Absence Won’t Make Friends Grow Fonder
DEAR HARRIETTE: I just read with interest the letter from Judy in New York. When she told her “close friends” that she was engaged, she didn’t get the response she was looking for. If she was so close to these friends, why didn’t they know she was dating seriously? When girls fall in love, there’s a tendency to stick their friends on the backburner in favor of the guy, and the friends can become resentful. My best friend got married, and I haven’t seen her in person for almost a year.
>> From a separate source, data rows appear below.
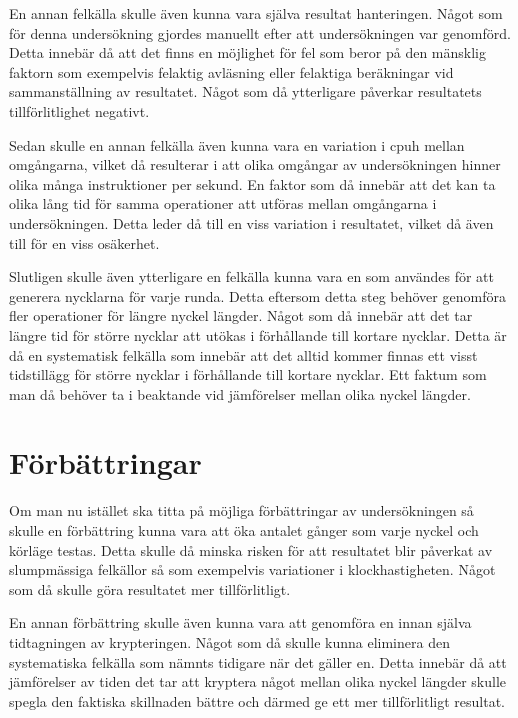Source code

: En annan felkälla skulle även kunna vara själva resultat hanteringen. Något som för denna undersökning gjordes manuellt efter att undersökningen var genomförd. Detta innebär då att
det finns en möjlighet för fel som beror på den mänsklig faktorn som exempelvis felaktig avläsning eller felaktiga beräkningar vid sammanställning av resultatet. Något som då ytterligare
påverkar resultatets tillförlitlighet negativt. %

Sedan skulle en annan felkälla även kunna vara en variation i \gls{cpuh} mellan omgångarna, vilket då resulterar i att olika omgångar av undersökningen hinner olika många instruktioner
per sekund. En faktor som då innebär att det kan ta olika lång tid för samma operationer att utföras mellan omgångarna i undersökningen. Detta leder då till en viss variation i resultatet,
vilket då även till för en viss osäkerhet. %

Slutligen skulle även ytterligare en felkälla kunna vara en som användes för att generera nycklarna för varje runda. Detta eftersom detta steg behöver genomföra fler operationer för längre nyckel längder.
Något som då innebär att det tar längre tid för större nycklar att utökas i förhållande till kortare nycklar. Detta är då en systematisk felkälla som innebär att det alltid kommer
finnas ett visst tidstillägg för större nycklar i förhållande till kortare nycklar. Ett faktum som man då behöver ta i beaktande vid jämförelser mellan olika nyckel längder. %

\section{Förbättringar} %
\label{sec:improvements}
Om man nu istället ska titta på möjliga förbättringar av undersökningen så skulle en förbättring kunna vara att öka antalet gånger som varje nyckel och körläge testas. Detta skulle då
minska risken för att resultatet blir påverkat av slumpmässiga felkällor så som exempelvis variationer i klockhastigheten. Något som då skulle göra resultatet mer tillförlitligt. %

En annan förbättring skulle även kunna vara att genomföra en innan själva tidtagningen av krypteringen. Något som då skulle kunna eliminera den systematiska
felkälla som nämnts tidigare när det gäller en. Detta innebär då att jämförelser av tiden det tar att kryptera något mellan olika nyckel längder skulle spegla
den faktiska skillnaden bättre och därmed ge ett mer tillförlitligt resultat. %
Every time I call her and she’s not busy with work obligations (she works nearly 50 hours a week), she’s going to a movie or dinner with her husband, whom she gets to see every day.
Tell Judy to put herself in her friend’s place and see if maybe there’s a deeper reason behind why they may not be so quick to congratulate her. — Mary, Iowa
Mary: You are right to point out that many women — and men — fall away from their friends when they first “fall in love.” Their lives intertwine with their new love, frequently leaving no time for others. Usually, this whirlwind slows down over time, and the patient friend regains his or her old buddy.
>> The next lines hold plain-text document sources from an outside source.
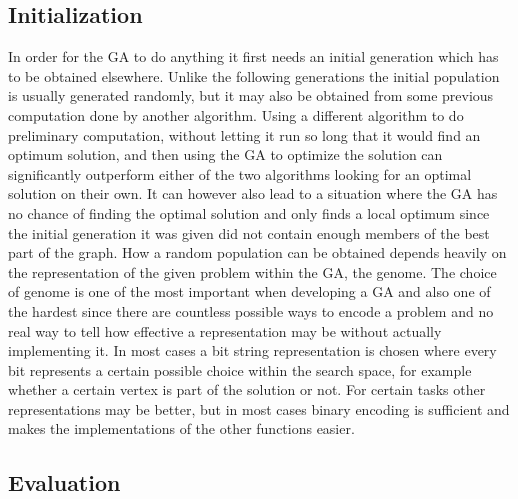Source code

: \subsection{Initialization}
\label{sec:initialization}

In order for the GA to do anything it first needs an initial generation which has to be obtained elsewhere. Unlike the following generations the initial population is usually generated randomly, but it may also be obtained from some previous computation done by another algorithm. Using a different algorithm to do preliminary computation, without letting it run so long that it would find an optimum solution, and then using the GA to optimize the solution can significantly outperform either of the two algorithms looking for an optimal solution on their own. It can however also lead to a situation where the GA has no chance of finding the optimal solution and only finds a local optimum since the initial generation it was given did not contain enough members of the best part of the graph.
How a random population can be obtained depends heavily on the representation of the given problem within the GA, the genome. The choice of genome is one of the most important when developing a GA and also one of the hardest since there are countless possible ways to encode a problem and no real way to tell how effective a representation may be without actually implementing it. In most cases a bit string representation is chosen where every bit represents a certain possible choice within the search space, for example whether a certain vertex is part of the solution or not. For certain tasks other representations may be better, but in most cases binary encoding is sufficient and makes the implementations of the other functions easier.

\subsection{Evaluation}
\label{sec:evaluation}

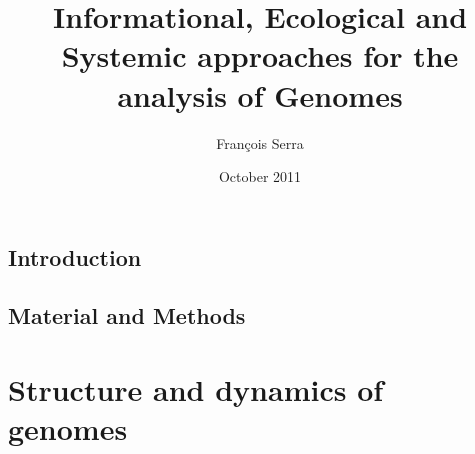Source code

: \documentclass[english,b5paper,11pt]{scrbook}
\begin{document}
\author{Fran\c cois Serra}
\title{Informational, Ecological and Systemic approaches for the analysis of Genomes}
\date{October 2011}
\maketitle

\newpage
{}


{}
\newpage
\tableofcontents
\label{tableofcontents}
\begin{titlepage}
  \fancyhf{}
\end{titlepage}






\begin{titlepage}
  \fancyhf{}
\end{titlepage}





\chapter{Introduction} 
\label{intro}


\chapter{Material and Methods} 
\label{matmet}




\part{Structure and dynamics of genomes}
\end{document}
Sometimes there never seems to be enough time for the two friends to get back together. The reasons people grow apart aren’t always obvious. In some instances, the newly married person is blindsided by romance and neglectful of the others who have figured into her life prominently. Sometimes she must re-evaluate how to allocate time and redefine which people will continue on in her new life. In that case, it’s up to the wife to say something, so as not to leave the others hanging. Finally, people naturally grow into different dynamics in their relationships. Friendships can be intense for a long time and more relaxed later. When you truly love your friends, even as time passes, when the two of you reconnect, your love for one another can remain just as strong and genuine. Rather than harboring hurt feelings, live your life. Fill your time with other activities and relationships, and welcome her back when you and she are ready.
He Wants to Get Away
DEAR HARRIETTE: I want to schedule my vacation for the summer now, but things at my office are in a state of flux. With the economy so uncertain, I wonder if I should dare to ask for time off, even though I’ve earned it. How can I handle this? — Max, Detroit
Max: It’s important to take the temperature at your job. Pay attention to what’s going on and especially how your job performance is considered. Do you do your best at work? Are you a valuable contributor there? These questions are vital at all times, and even more when times are tight.
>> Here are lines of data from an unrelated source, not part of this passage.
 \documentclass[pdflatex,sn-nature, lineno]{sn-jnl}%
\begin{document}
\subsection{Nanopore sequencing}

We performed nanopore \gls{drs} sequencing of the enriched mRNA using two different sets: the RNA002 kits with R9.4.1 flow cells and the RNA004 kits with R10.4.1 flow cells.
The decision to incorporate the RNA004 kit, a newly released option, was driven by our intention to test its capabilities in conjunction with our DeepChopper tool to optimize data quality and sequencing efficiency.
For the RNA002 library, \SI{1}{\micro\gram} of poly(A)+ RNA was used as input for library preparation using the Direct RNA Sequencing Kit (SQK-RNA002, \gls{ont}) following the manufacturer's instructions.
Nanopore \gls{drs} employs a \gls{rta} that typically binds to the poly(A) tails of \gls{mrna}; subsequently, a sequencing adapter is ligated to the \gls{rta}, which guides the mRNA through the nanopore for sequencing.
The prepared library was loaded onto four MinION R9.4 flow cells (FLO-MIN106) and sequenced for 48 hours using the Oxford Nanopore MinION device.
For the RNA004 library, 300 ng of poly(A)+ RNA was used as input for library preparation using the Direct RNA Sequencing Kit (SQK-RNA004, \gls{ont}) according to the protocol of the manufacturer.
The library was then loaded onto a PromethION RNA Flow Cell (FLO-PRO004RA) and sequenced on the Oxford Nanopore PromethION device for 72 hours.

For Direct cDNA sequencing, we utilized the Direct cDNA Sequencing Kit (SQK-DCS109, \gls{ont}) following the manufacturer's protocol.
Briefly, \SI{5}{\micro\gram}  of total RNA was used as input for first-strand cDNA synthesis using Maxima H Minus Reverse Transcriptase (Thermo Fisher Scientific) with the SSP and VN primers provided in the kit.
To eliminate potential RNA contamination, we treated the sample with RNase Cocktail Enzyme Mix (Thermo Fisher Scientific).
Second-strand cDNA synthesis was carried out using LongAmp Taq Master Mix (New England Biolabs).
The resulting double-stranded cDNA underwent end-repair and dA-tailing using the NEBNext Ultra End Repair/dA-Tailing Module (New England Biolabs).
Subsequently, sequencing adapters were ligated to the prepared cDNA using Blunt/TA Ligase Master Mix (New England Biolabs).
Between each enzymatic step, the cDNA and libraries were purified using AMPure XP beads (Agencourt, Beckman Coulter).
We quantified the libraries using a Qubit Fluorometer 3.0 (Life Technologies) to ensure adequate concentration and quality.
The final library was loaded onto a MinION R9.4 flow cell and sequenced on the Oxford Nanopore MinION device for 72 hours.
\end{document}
That doesn’t mean you should forego your vacation. Request a private meeting with your supervisor. Ask for permission for the vacation time you would like. During the conversation express your allegiance to the company and your intention to support your job as everyone works through this tough period. Observe your supervisor’s reaction. You may find that the dates you’ve requested work fine or another period is preferable. Be clear with your supervisor that you would greatly appreciate your time off.